Yoga for Mind, Body, and Soul

    Posted on Tuesday, Oct 02, 2018
    June 4, 2018 – almost past 6.30 p.m. Banerjee research lab office
    A conversation between me and my friend.
    Me – Hey, are you gonna work late tonight?
    My friend – Nope. Not that late. But, I’ll be here till like 7.30 at most. I’m going for yoga afterwards.
    Me – Oh really? (curious)
    My friend – Yah! You wanna join? (making that face you can’t deny to) It’s so cool.
    Me – O..kay. I’ve never done yoga before. How is it like? A workout?
    My friend -  It’s not like you do a heavy workout. But we do a lot of moves and altogether at the end you feel so good as if you’ve been working out. You should definitely try. It’s so cool.

    Meditation is one of those few things that I commit myself fully with no complains at all.  And I had seen and heard here n there that yoga is similar to meditation with more physical work involved. While all these thoughts were crowding my mind, the verbal bribing went on for a while and say what….she was successful in dragging me to REC yoga that night.

    The student rec center offers a really good yoga class throughout the entire semester for a reasonable pass of only $60. And not only yoga, with this pass you can participate in many other group activities including pilates, Zumba, indoor cycling, and if you like more adventure may be body blaster.   

    I was a bit nervous at first but, thanks to my friend so started the yoga chapter of my life.

    The origin of yoga dates back to the fifth and sixth centuries BCE in ancient India as a practice intertwined with the religion. However, the western world greeted Yoga as a system of physical exercises in the early 80’s.

    The student REC center offers basic entry level yoga classes for beginners and whenever you feel comfortable you can explore more with a specialty class or under a personal instructor. REC yoga is mainly centered on Hatha yoga – including a 10 min warm-up session in which you would slowly tone your body. The next 40 minutes involve physical exercises that improve flexibility, endurance, and balance. My favorite is the last 10 mins of Shavasana when you lie down and meditate concentrating your mind on breathing. Depending on the instructor the set of movements would change but trust me the all of them are great at what they do.

    It’s believed that yoga has a positive effect on relieving many ailments including cancer, asthma, and heart diseases. Despite the counter-arguments on how obscure these claims can be, I have to agree that it definitely calms your mind and relieves physical pains. Me and my friend have been attending REC yoga 5 days a week for over a semester now and in that timescale, we had major deadlines to meet, goals to reach-that kept us awake overnight at times. Even though, we never missed the yoga session once. There were instances when my friend came to yoga right after her SEM measurements. Simply we used it as one-hour break from our grad school routine and I must say that never failed us. Instead we became more energetic and fresh.

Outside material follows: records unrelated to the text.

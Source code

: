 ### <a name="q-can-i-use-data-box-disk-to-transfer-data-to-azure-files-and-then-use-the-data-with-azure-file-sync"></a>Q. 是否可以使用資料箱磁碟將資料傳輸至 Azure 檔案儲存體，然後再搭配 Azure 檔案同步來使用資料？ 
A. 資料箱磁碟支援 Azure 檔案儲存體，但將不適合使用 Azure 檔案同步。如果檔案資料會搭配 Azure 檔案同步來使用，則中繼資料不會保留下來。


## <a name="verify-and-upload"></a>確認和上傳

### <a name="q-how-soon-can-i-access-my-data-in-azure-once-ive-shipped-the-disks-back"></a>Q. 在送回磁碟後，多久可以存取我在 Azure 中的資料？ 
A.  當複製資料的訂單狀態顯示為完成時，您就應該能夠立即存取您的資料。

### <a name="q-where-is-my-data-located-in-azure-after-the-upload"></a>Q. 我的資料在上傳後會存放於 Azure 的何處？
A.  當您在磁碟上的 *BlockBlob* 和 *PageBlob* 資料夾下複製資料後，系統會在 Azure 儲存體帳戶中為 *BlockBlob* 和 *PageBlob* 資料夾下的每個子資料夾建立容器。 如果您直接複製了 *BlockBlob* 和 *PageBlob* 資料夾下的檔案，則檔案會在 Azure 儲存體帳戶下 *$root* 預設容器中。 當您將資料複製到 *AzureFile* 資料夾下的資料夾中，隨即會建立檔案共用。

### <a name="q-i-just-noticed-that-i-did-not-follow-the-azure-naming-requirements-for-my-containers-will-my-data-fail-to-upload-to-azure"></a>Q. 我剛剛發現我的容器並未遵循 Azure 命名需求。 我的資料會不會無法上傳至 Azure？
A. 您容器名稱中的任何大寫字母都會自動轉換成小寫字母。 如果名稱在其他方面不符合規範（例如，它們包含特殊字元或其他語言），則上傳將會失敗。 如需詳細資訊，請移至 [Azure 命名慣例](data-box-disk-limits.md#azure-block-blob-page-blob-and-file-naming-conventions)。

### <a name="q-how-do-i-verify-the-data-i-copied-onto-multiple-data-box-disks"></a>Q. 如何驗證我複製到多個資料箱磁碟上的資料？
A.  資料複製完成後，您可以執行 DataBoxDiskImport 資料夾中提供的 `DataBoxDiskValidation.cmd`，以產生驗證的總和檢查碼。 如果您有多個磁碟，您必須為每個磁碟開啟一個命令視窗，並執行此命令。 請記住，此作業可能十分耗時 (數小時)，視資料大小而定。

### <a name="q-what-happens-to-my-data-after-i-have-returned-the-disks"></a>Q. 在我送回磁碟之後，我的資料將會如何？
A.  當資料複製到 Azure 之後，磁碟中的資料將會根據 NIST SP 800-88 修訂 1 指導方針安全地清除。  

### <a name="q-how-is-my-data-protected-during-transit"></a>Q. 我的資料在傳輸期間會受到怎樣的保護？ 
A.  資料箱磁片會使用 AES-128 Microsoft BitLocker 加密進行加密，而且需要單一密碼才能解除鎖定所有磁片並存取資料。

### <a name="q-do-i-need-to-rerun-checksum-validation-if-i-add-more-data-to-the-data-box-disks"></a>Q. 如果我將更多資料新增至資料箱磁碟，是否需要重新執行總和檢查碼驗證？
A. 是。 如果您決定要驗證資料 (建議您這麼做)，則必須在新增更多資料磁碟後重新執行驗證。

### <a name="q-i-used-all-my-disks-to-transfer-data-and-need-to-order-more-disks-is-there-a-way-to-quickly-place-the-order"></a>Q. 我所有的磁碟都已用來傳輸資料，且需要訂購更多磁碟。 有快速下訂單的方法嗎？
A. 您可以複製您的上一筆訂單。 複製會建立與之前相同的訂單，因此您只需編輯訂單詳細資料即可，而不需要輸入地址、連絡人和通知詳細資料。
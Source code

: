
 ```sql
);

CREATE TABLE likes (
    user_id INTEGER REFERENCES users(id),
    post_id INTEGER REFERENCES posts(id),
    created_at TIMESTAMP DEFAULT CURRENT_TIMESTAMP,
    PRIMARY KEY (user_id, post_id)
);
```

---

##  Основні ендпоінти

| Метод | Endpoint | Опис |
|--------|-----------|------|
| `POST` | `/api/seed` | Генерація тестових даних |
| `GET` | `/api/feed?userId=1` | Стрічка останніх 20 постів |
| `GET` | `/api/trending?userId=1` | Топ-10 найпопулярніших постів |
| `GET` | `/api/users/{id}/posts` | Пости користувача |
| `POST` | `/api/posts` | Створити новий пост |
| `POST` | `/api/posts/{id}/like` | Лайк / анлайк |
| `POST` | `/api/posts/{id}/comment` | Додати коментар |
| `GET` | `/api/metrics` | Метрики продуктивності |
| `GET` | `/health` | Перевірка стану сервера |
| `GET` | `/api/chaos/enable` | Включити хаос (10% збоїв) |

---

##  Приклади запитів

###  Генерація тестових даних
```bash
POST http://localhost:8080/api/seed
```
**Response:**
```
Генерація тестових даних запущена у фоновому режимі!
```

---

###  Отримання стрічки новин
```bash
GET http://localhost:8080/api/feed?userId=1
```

    Again, thanks to my friend, yoga has become an essential part of my daily routine and my stressful long days in the lab are now decorated with an hour of energizing physical and mental exercises. If you are a grad student seeking opportunities to take your mind away from overwhelming research studies, REC center yoga is something you should try.

    Malsha Udayakantha
    Malsha is a doctoral student in the Chemistry department.